I remember watching a TV show about the Romanovs when I was a very little girl. It had to be before 1992, because I vividly recall watching it with my grandmother. Over the last couple of years, I’ve furiously googled to find it – it was a 60 Minutes type show – but I’ve come up empty handed. My interest in the Romanovs was sparked then but sadly, my knowledge of their lives and deaths pretty much stopped with that viewing. I’ve no doubt that I’m going to be digging into more Romanov stories this year, given that the 100 year anniversary of their assassination is this summer.
I’ve collected a nonfiction book or two about the Romanovs over the years, but I haven’t actually dived in and read them. When I saw this fiction title, I jumped at the opportunity to read it. Historical fiction is so much more accessible for me and I’m generally okay knowing that authors take some artistic liberties with their stories.
The Anastasia of the title refers to Anastasia Romanov, the youngest daughter of the last royal family in Russia. In 1917, the family was overthrown by the Bolshevik troops and cast into Siberia – essentially isolated from their family and their beautiful home. In 1918, the entire family and the last few devoted household staff were taken into a basement and murdered by a firing squad.
In the 1920s, a woman came forward and claimed that Anastasia survived that horrific night. Anna Anderson sought to be recognized as the Russian Grand Duchess, which would have guaranteed her a comfortable life provided by the royal families scattered across Europe. Many people had their doubts that Anna was actually Anastasia, but there were a few people who were convinced otherwise.
Lawhon beautifully utilizes dual timelines to tell both of their stories. Anna’s begins in the 1970s and works her way back to the early 1900s. We see how she struggles to share her story and to survive in a world that seems hell-bent on keeping her away from what was hers. Anastasia’s story starts with her family being overthrown in 1917 and leads to the night of their murders in 1918. The stories meet in the middle.
I was worried that I was going to get confused with the multiple timelines headed in
different directions, but Lawhon carefully guides the reader through the tangled web. Anastasia’s timeline felt perfect to me – there was enough information to ensure that I really knew and understood her day-to-day life in captivity. Anna’s timeline, 1970 back to 1920ish, felt a bit more rushed and confusing. I found myself wishing that I could spend more time exploring different aspects of her life, despite knowing that there was a lot of ground to cover in order to reach the 20s!
Overall, I really enjoyed this book. Once I was about 1/3 through it, I had a really hard time putting it down. It helped me understand the history of the Romanovs a bit more, which was a fascinating time. It also sparked an interest in Russian history and literature that has been lurking just beneath the surface. I hope to tackle some difficult books this year, and those include nonfiction books on the Romanovs and other Russian Imperialists, as well as some nonfiction classic literature.
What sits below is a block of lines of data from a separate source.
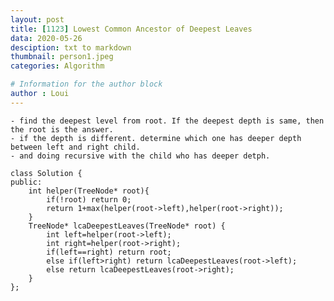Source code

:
 ```yaml
---
layout: post
title: [1123] Lowest Common Ancestor of Deepest Leaves
data: 2020-05-26
desciption: txt to markdown
thumbnail: person1.jpeg
categories: Algorithm

# Information for the author block
author : Loui
---
```


	﻿- find the deepest level from root. If the deepest depth is same, then the root is the answer.
	- if the depth is different. determine which one has deeper depth between left and right child.
	- and doing recursive with the child who has deeper detph.
	
	class Solution {
	public:
	    int helper(TreeNode* root){
	        if(!root) return 0;
	        return 1+max(helper(root->left),helper(root->right));
	    }
	    TreeNode* lcaDeepestLeaves(TreeNode* root) {
	        int left=helper(root->left);
	        int right=helper(root->right);
	        if(left==right) return root;
	        else if(left>right) return lcaDeepestLeaves(root->left);
	        else return lcaDeepestLeaves(root->right);
	    }
	};
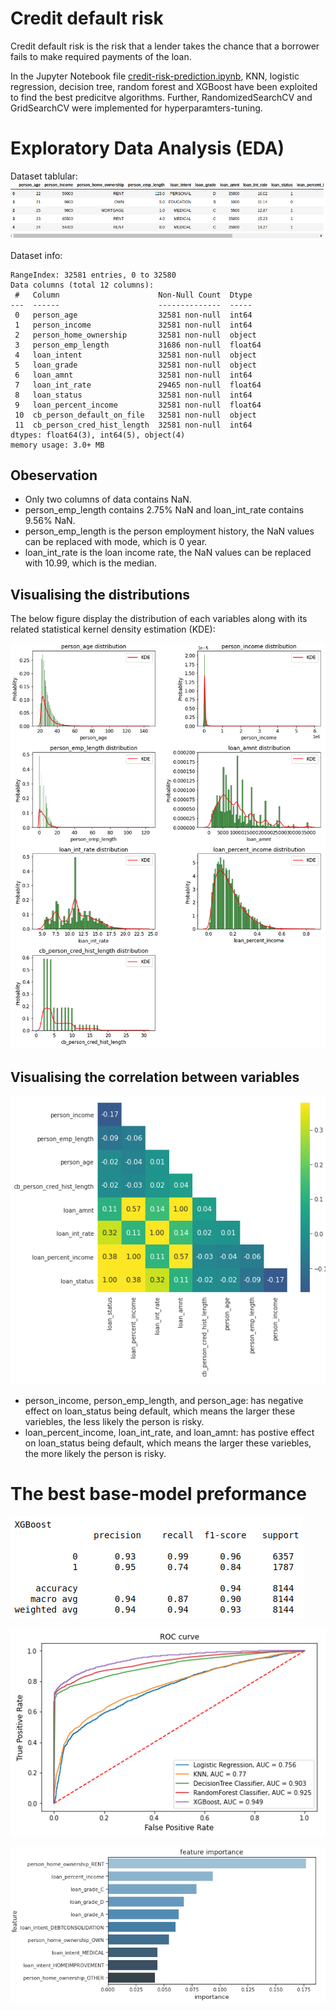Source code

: # Credit default risk
Credit default risk is the risk that a lender takes the chance that a borrower fails to make required payments of the loan.

In the Jupyter Notebook file [credit-risk-prediction.ipynb](https://github.com/alilajevardi/Risk-Modelling/blob/main/credit-risk-prediction.ipynb), KNN, logistic regression, decision tree, random forest and XGBoost have been exploited to find the best predicitve algorithms. Further, RandomizedSearchCV and GridSearchCV were implemented for hyperparamters-tuning.

# Exploratory Data Analysis (EDA)
Dataset tablular:
![Dataset table](https://github.com/alilajevardi/Risk-Modelling/blob/main/artifacts/01_tabular.png)

Dataset info:
``` text
RangeIndex: 32581 entries, 0 to 32580
Data columns (total 12 columns):
 #   Column                      Non-Null Count  Dtype  
---  ------                      --------------  -----  
 0   person_age                  32581 non-null  int64  
 1   person_income               32581 non-null  int64  
 2   person_home_ownership       32581 non-null  object 
 3   person_emp_length           31686 non-null  float64
 4   loan_intent                 32581 non-null  object 
 5   loan_grade                  32581 non-null  object 
 6   loan_amnt                   32581 non-null  int64  
 7   loan_int_rate               29465 non-null  float64
 8   loan_status                 32581 non-null  int64  
 9   loan_percent_income         32581 non-null  float64
 10  cb_person_default_on_file   32581 non-null  object 
 11  cb_person_cred_hist_length  32581 non-null  int64  
dtypes: float64(3), int64(5), object(4)
memory usage: 3.0+ MB
```

## Obeservation
- Only two columns of data contains NaN.
- person_emp_length contains 2.75% NaN and loan_int_rate contains 9.56% NaN.
- person_emp_length is the person employment history, the NaN values can be replaced with mode, which is 0 year.
- loan_int_rate is the loan income rate, the NaN values can be replaced with 10.99, which is the median.

## Visualising the distributions
The below figure display the distribution of each variables along with its related statistical kernel density estimation (KDE):

![Visulising distribution](https://github.com/alilajevardi/Risk-Modelling/blob/main/artifacts/02_KDE.png)


## Visualising the correlation between variables

![Visulising correlations](https://github.com/alilajevardi/Risk-Modelling/blob/main/artifacts/04_loan_status_corr.png)

- person_income, person_emp_length, and person_age: has negative effect on loan_status being default, which means the larger these variebles, the less likely the person is risky.
- loan_percent_income, loan_int_rate, and loan_amnt: has postive effect on loan_status being default, which means the larger these variebles, the more likely the person is risky.



# The best base-model preformance

![XGB](https://github.com/alilajevardi/Risk-Modelling/blob/main/artifacts/10_XGB.png)

![ROC](https://github.com/alilajevardi/Risk-Modelling/blob/main/artifacts/11_ROC.png)

![Feature](https://github.com/alilajevardi/Risk-Modelling/blob/main/artifacts/12_FeatureImportance.png)




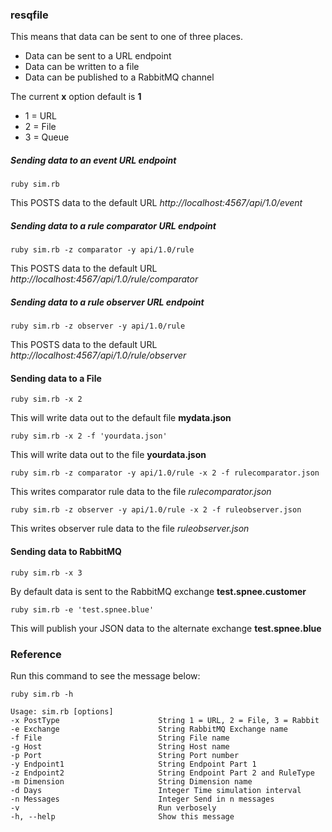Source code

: 
### resqfile

This means that data can be sent to one of three places.

* Data can be sent to a URL endpoint
* Data can be written to a file
* Data can be published to a RabbitMQ channel

The current **x** option default is **1**

* 1 = URL
* 2 = File
* 3 = Queue

##### Sending data to an event URL endpoint

```
ruby sim.rb
```

This POSTS data to the default URL *http://localhost:4567/api/1.0/event*

##### Sending data to a rule comparator URL endpoint

```
ruby sim.rb -z comparator -y api/1.0/rule
```

This POSTS data to the default URL *http://localhost:4567/api/1.0/rule/comparator*

##### Sending data to a rule observer URL endpoint

```
ruby sim.rb -z observer -y api/1.0/rule
```

This POSTS data to the default URL *http://localhost:4567/api/1.0/rule/observer*

#### Sending data to a File

```
ruby sim.rb -x 2
```

This will write data out to the default file **mydata.json**

```
ruby sim.rb -x 2 -f 'yourdata.json'
```

This will write data out to the file **yourdata.json**

```
ruby sim.rb -z comparator -y api/1.0/rule -x 2 -f rulecomparator.json
```

This writes comparator rule data to the file *rulecomparator.json*

```
ruby sim.rb -z observer -y api/1.0/rule -x 2 -f ruleobserver.json
```

This writes observer rule data to the file *ruleobserver.json*

#### Sending data to RabbitMQ

```
ruby sim.rb -x 3
```

By default data is sent to the RabbitMQ exchange **test.spnee.customer**

```
ruby sim.rb -e 'test.spnee.blue'
```

This will publish your JSON data to the alternate exchange **test.spnee.blue**

### Reference

Run this command to see the message below:

```
ruby sim.rb -h
```

```
Usage: sim.rb [options]
-x PostType                      String 1 = URL, 2 = File, 3 = Rabbit
-e Exchange                      String RabbitMQ Exchange name
-f File                          String File name
-g Host                          String Host name
-p Port                          String Port number
-y Endpoint1                     String Endpoint Part 1
-z Endpoint2                     String Endpoint Part 2 and RuleType
-m Dimension                     String Dimension name
-d Days                          Integer Time simulation interval
-n Messages                      Integer Send in n messages
-v                               Run verbosely
-h, --help                       Show this message
```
I loved seeing how the author fit these two stories together. I was torn between wanting to believe that Anna was Anastasia and doubting her story. I also spent the story wondering whether she would resolve the mystery or leave it to the reader’s interpretation. Because that was part of the fun for me, I won’t tell you which happened, but I will say that I was very happy with the way that it ended!
A bonus for the history geeks out there: if you happen to watch The House of Windsor on Netflix, there is a bit more Romanov history and a glimpse of a current Princess Olga – a descendant of Anastasia’s uncle. I squealed in delight when I saw her and her home!